De katholieke eerste minister Auguste Beernaert dient, na de invoering van het algemeen meervoudig stemrecht, een eerste wetsontwerp in. Zijn eigen fractie keert zich onmiddellijk tegen hem en op 16 maart 1894 verwerpt de katholieke meerderheid onder invloed van Charles Woeste en Joris Helleputte, de evenredige vertegenwoordiging. Dit betekent het einde van de partijpolitieke carrière van Auguste Beernaert die aftreedt en door Jules de Burlet wordt opgevolgd. Zijn partijgenoot Eugène Struye lanceert in 1895, met de steun van de Gentse katholieke krant Le Bien Public en zijn hoofdredacteur Guillaume Verspeyen, een eigen versie, maar raakt niet verder dan een stevige parlementaire discussie. Zijn plan wordt echter grotendeels opgepikt door eerste minister Jules Vandenpeereboom die in april 1899 een ingewikkelde hybride evenredige vertegenwoordiging voorstelt die echter enkel de katholieken ten goede kan komen.
Liberalen en socialisten protesteren heftig en krijgen daarbij ook de steun van een aanzienlijk aantal katholieken. Dit leidt tot woelige betogingen in de grote steden en de regering wordt gedwongen het voorstel-Vandenpeereboom weer in te trekken. Een neutrale onderzoekscommissie onder het voorzitterschap van Auguste Beernaert, de Commissie van XVI, moet vervolgens een voorstel op tafel leggen maar mislukt jammerlijk. De temperatuur loopt op en de regering-Vandenpeereboom komt ten val.

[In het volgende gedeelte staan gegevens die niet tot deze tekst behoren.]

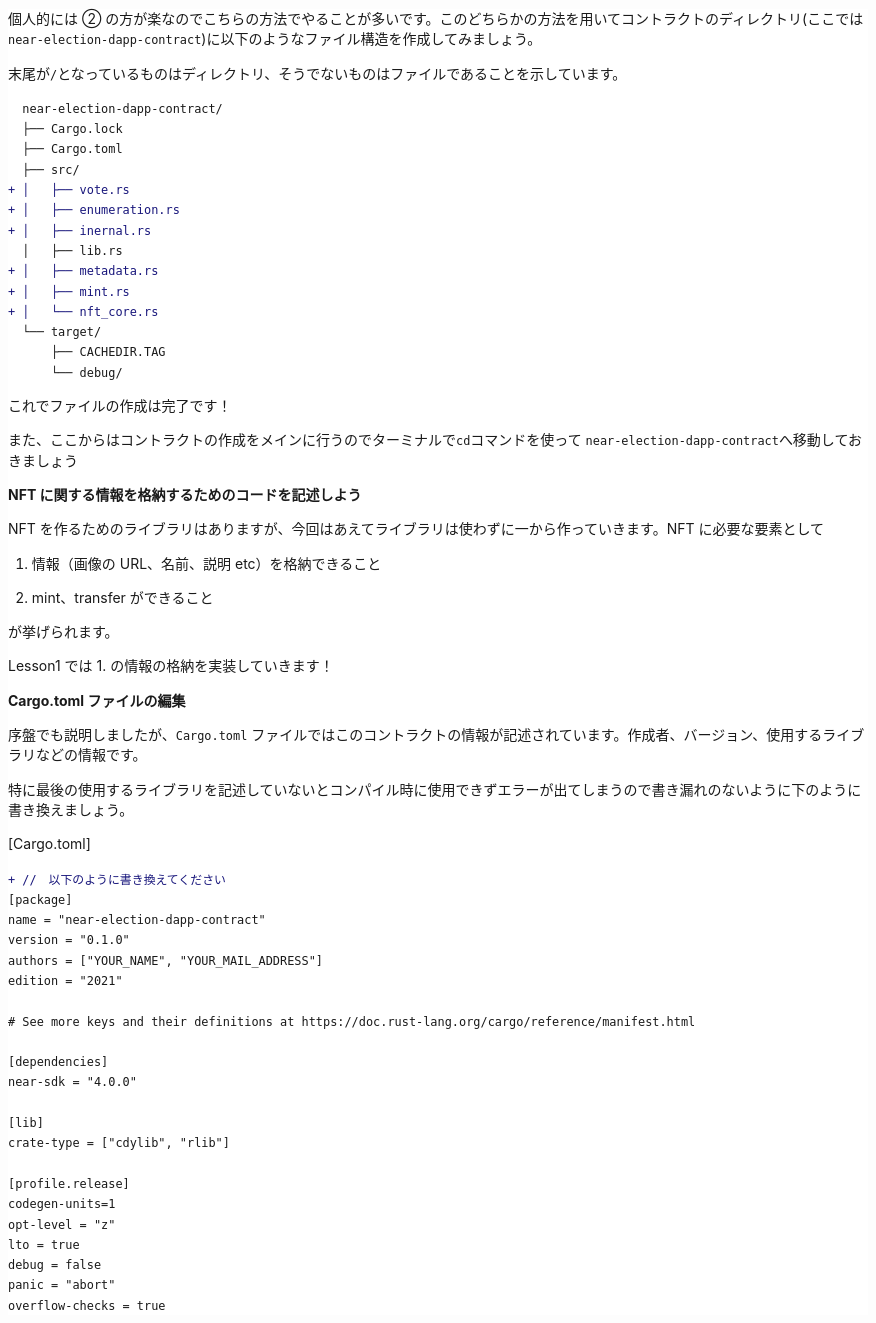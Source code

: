 個人的には ② の方が楽なのでこちらの方法でやることが多いです。このどちらかの方法を用いてコントラクトのディレクトリ(ここでは`near-election-dapp-contract`)に以下のようなファイル構造を作成してみましょう。

末尾が`/`となっているものはディレクトリ、そうでないものはファイルであることを示しています。

```diff
  near-election-dapp-contract/
  ├── Cargo.lock
  ├── Cargo.toml
  ├── src/
+ │   ├── vote.rs
+ │   ├── enumeration.rs
+ │   ├── inernal.rs
  │   ├── lib.rs
+ │   ├── metadata.rs
+ │   ├── mint.rs
+ │   └── nft_core.rs
  └── target/
      ├── CACHEDIR.TAG
      └── debug/
```

これでファイルの作成は完了です！

また、ここからはコントラクトの作成をメインに行うのでターミナルで`cd`コマンドを使って `near-election-dapp-contract`へ移動しておきましょう

**NFT に関する情報を格納するためのコードを記述しよう**

NFT を作るためのライブラリはありますが、今回はあえてライブラリは使わずに一から作っていきます。NFT に必要な要素として

1. 情報（画像の URL、名前、説明 etc）を格納できること

2. mint、transfer ができること

が挙げられます。

Lesson1 では 1. の情報の格納を実装していきます！

**Cargo.toml ファイルの編集**

序盤でも説明しましたが、`Cargo.toml` ファイルではこのコントラクトの情報が記述されています。作成者、バージョン、使用するライブラリなどの情報です。

特に最後の使用するライブラリを記述していないとコンパイル時に使用できずエラーが出てしまうので書き漏れのないように下のように書き換えましょう。

[Cargo.toml]

```diff
+ //　以下のように書き換えてください
[package]
name = "near-election-dapp-contract"
version = "0.1.0"
authors = ["YOUR_NAME", "YOUR_MAIL_ADDRESS"]
edition = "2021"

# See more keys and their definitions at https://doc.rust-lang.org/cargo/reference/manifest.html

[dependencies]
near-sdk = "4.0.0"

[lib]
crate-type = ["cdylib", "rlib"]

[profile.release]
codegen-units=1
opt-level = "z"
lto = true
debug = false
panic = "abort"
overflow-checks = true
```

De daaropvolgende regering, onder leiding van de katholiek Paul de Smet de Nayer, bestaat grotendeels uit aanhangers van de evenredige vertegenwoordiging en slaagt erin om een compromisvoorstel met evenredige vertegenwoordiging voor de parlementsverkiezingen op tafel te leggen. Parlementaire steun vinden is echter niet evident, maar de progressieven uit alle drie de fracties vinden elkaar en vormen een wisselmeerderheid die het wetsvoorstel op 24 november 1899 goedkeurt. Ook de Senaat keurt de tekst goed en op 30 december 1899 wordt de wet gepubliceerd in het Belgisch Staatsblad. De evenredige vertegenwoordiging is een feit. Niet onbelangrijk, op gemeentelijk en provinciaal vlak is in 1899 nog geen vergelijk mogelijk, en wordt de evenredige vertegenwoordiging pas na de Eerste Wereldoorlog ingevoerd.

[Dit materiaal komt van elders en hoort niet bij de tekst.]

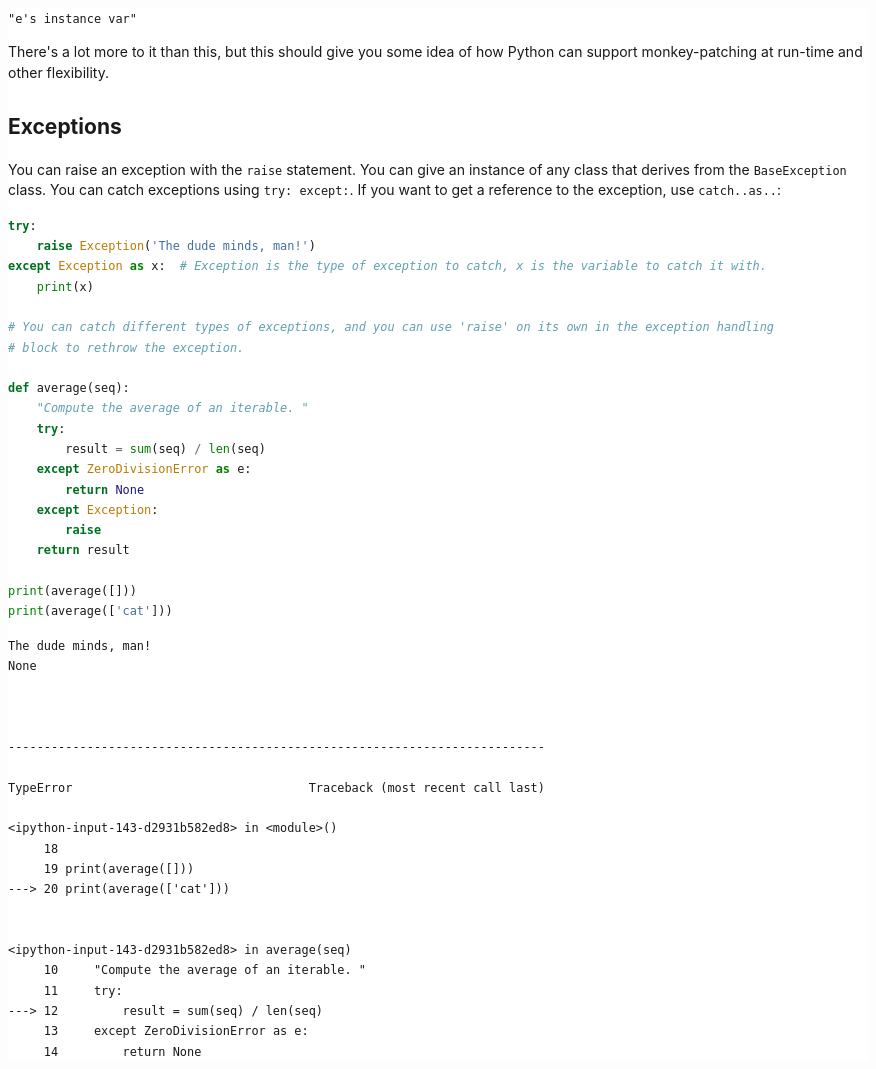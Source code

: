 


    "e's instance var"



There's a lot more to it than this, but this should give you some idea of how Python can support monkey-patching at run-time and other flexibility.

## Exceptions

You can raise an exception with the `raise` statement. You can give an instance of any class that derives from the `BaseException` class. You can catch exceptions using `try: except:`. If you want to get a reference to the exception, use `catch..as..`:


```python
try:
    raise Exception('The dude minds, man!')
except Exception as x:  # Exception is the type of exception to catch, x is the variable to catch it with.
    print(x)
    
# You can catch different types of exceptions, and you can use 'raise' on its own in the exception handling
# block to rethrow the exception.

def average(seq):
    "Compute the average of an iterable. "
    try:
        result = sum(seq) / len(seq)
    except ZeroDivisionError as e:
        return None
    except Exception:
        raise
    return result

print(average([]))
print(average(['cat']))
```

    The dude minds, man!
    None



    ---------------------------------------------------------------------------

    TypeError                                 Traceback (most recent call last)

    <ipython-input-143-d2931b582ed8> in <module>()
         18 
         19 print(average([]))
    ---> 20 print(average(['cat']))
    

    <ipython-input-143-d2931b582ed8> in average(seq)
         10     "Compute the average of an iterable. "
         11     try:
    ---> 12         result = sum(seq) / len(seq)
         13     except ZeroDivisionError as e:
         14         return None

Met de goedkeuring van het systeem d’Hondt, dat de verdeelsleutel voor de zeteltoewijzing definieert, wordt het startschot gegeven voor een grondige aanpassing van het kiessysteem. In één beweging wordt ook de samenstelling van de kandidatenlijst aangepakt. De kandidaten komen niet langer alfabetisch op de lijst te staan maar in de rangorde die door het kiescomité wordt bepaald via de polls. Het panacheren (het verdelen van je stem over verschillende lijsten) wordt naar de prullenbak verwezen. Een geldige stem bestaat vanaf 1899 uit ofwel een lijststem, ofwel een naamstem op één kandidaat en/of één opvolger op dezelfde lijst. Ook wordt het systeem van kandidaten én plaatsvervangers geïntroduceerd waardoor plaatselijke tussentijdse verkiezingen bij ontslag of overlijden van een parlementslid, slechts heel uitzonderlijk nog nodig zouden zijn. Ten slotte worden, om praktische redenen, ook een aantal kleinere kiesarrondissementen, waaraan vroeger maar één zetel toegewezen werd, samengevoegd zodat de evenredige vertegenwoordiging ook in die regio’s kan meespelen. Het spreekt voor zich dat deze maatregelen ook de vorming van de particratie een stevige duw in de rug hebben gegeven.